Re: has_table_privilege for a table in unprivileged schema causesan error - Mailing list pgsql-hackers

From Yugo Nagata
Subject Re: has_table_privilege for a table in unprivileged schema causesan error
Date
Msg-id 20180824183125.b585513090ae50b3a97d0948@sraoss.co.jp
Whole thread Raw
In response to Re: has_table_privilege for a table in unprivileged schema causesan error  (Yugo Nagata <nagata@sraoss.co.jp>)
Responses Re: has_table_privilege for a table in unprivileged schema causes an error
List pgsql-hackers
Hi,

I updated the patch to support other has_*_privilege functions with some
refactoring, but tests for theses fixes are not included yet.

But, while running the regression test after this patch is applied, I found
that my patch doesn't pass privilege test.  One of different behaviours
is as bellow.

 -- Grant on all objects of given type in a schema
 \c -
 
 CREATE SCHEMA testns;
 CREATE TABLE testns.t1 (f1 int);
 CREATE TABLE testns.t2 (f1 int);
 
 SELECT has_table_privilege('regress_priv_user1', 'testns.t1', 'SELECT'); -- false
 
 GRANT ALL ON ALL TABLES IN SCHEMA testns TO regress_priv_user1;
 
 SELECT has_table_privilege('regress_priv_user1', 'testns.t1', 'SELECT'); -- true

This is a part of src/test/regress/sql/privileges.sql. SELECT privilege on testns.t1 
is granted to regress_priv_user1, so the has_table_privilege of the original implementation
returns true.  On the other hand, after applied my patch, the function returns false
because the regress_priv_user1 doesn't have USAGE privilege on schema testns. Accually, 
the user can not access to the table using SELECT statement. 

Although the behavior of the original function would reflect pg_class.relacl, it seems to
me that the function fixed in my patch is more useful for users because this reflects
the actual accessibility during query execution.

Is there chance to change the behaviour of the functions as I am proposing?

If is is not allowed to change it to keep back-compatibility, I would like to propose
to add a parameter to the function to consider the privilege of the schema, for
example as bellow.
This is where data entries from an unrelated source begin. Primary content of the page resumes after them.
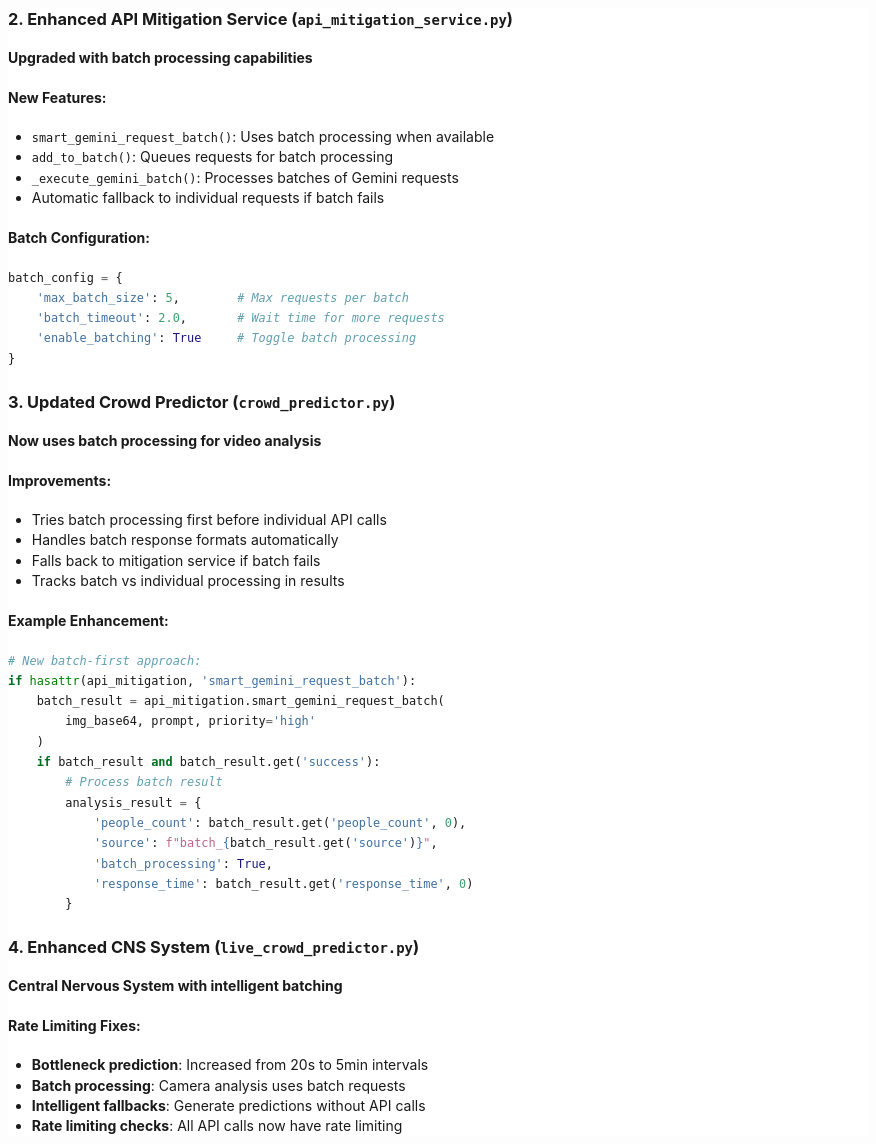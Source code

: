 ### 2. Enhanced API Mitigation Service (`api_mitigation_service.py`)
**Upgraded with batch processing capabilities**

#### New Features:
- `smart_gemini_request_batch()`: Uses batch processing when available
- `add_to_batch()`: Queues requests for batch processing  
- `_execute_gemini_batch()`: Processes batches of Gemini requests
- Automatic fallback to individual requests if batch fails

#### Batch Configuration:
```python
batch_config = {
    'max_batch_size': 5,        # Max requests per batch
    'batch_timeout': 2.0,       # Wait time for more requests  
    'enable_batching': True     # Toggle batch processing
}
```

### 3. Updated Crowd Predictor (`crowd_predictor.py`)
**Now uses batch processing for video analysis**

#### Improvements:
- Tries batch processing first before individual API calls
- Handles batch response formats automatically
- Falls back to mitigation service if batch fails
- Tracks batch vs individual processing in results

#### Example Enhancement:
```python
# New batch-first approach:
if hasattr(api_mitigation, 'smart_gemini_request_batch'):
    batch_result = api_mitigation.smart_gemini_request_batch(
        img_base64, prompt, priority='high'
    )
    if batch_result and batch_result.get('success'):
        # Process batch result
        analysis_result = {
            'people_count': batch_result.get('people_count', 0),
            'source': f"batch_{batch_result.get('source')}",
            'batch_processing': True,
            'response_time': batch_result.get('response_time', 0)
        }
```

### 4. Enhanced CNS System (`live_crowd_predictor.py`)
**Central Nervous System with intelligent batching**

#### Rate Limiting Fixes:
- **Bottleneck prediction**: Increased from 20s to 5min intervals
- **Batch processing**: Camera analysis uses batch requests
- **Intelligent fallbacks**: Generate predictions without API calls
- **Rate limiting checks**: All API calls now have rate limiting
Assuming false as the default values will keep the back-compatibility.

 has_table_privilege(user, table, privilege[, consider_schema=false]) 

On Fri, 17 Aug 2018 12:02:57 +0900
Yugo Nagata <nagata@sraoss.co.jp> wrote:

> On Thu, 16 Aug 2018 19:37:42 -0400
> Tom Lane <tgl@sss.pgh.pa.us> wrote:
> 
> > Yugo Nagata <nagata@sraoss.co.jp> writes:
> > > I found that has_table_privilege returns an error when a table is specified
> > > by schema-qualified name and the user doen't have privilege for its schema.
> > 
> > >  postgres=> select has_table_privilege('myschema.tbl','select');
> > >  ERROR:  permission denied for schema myschema
> > 
> > > I think that this function should return false because the user doesn't have
> > > the privilege on this table eventually.  It is more useful for users because
> > > it is not needed to parse the schema-qualified table name and check the
> > > privilege on the schema in advance.
> > 
> > Sounds reasonable, but if we're going to do that, we should do it for
> > every one of these functions that concerns a schema-qualifiable object
> > type.  Not just tables.
> 
> OK. I will fix all of these functions that can take a schema-qualifiable
> object name as a parameter.

In addition to has_table_privilege, has_any_column_privilege, has_column_privilege,
has_function_privilege, and has_sequence_privilege are fixed.

> > 
> > Also, looking at the code, why are you bothering with
> > convert_table_schema_priv_string?  ISTM what's relevant on the schema is
> > always going to be USAGE privilege, independently of the mode being
> > checked on the object.  So you shouldn't need a bunch of duplicative
> > tables.
> 
> I thought we needed to consider also USAGE GRANT OPTION, but I might be
> misunderstnding something. I will look into this again.

Fixed to check only USAGE privilege on the schema.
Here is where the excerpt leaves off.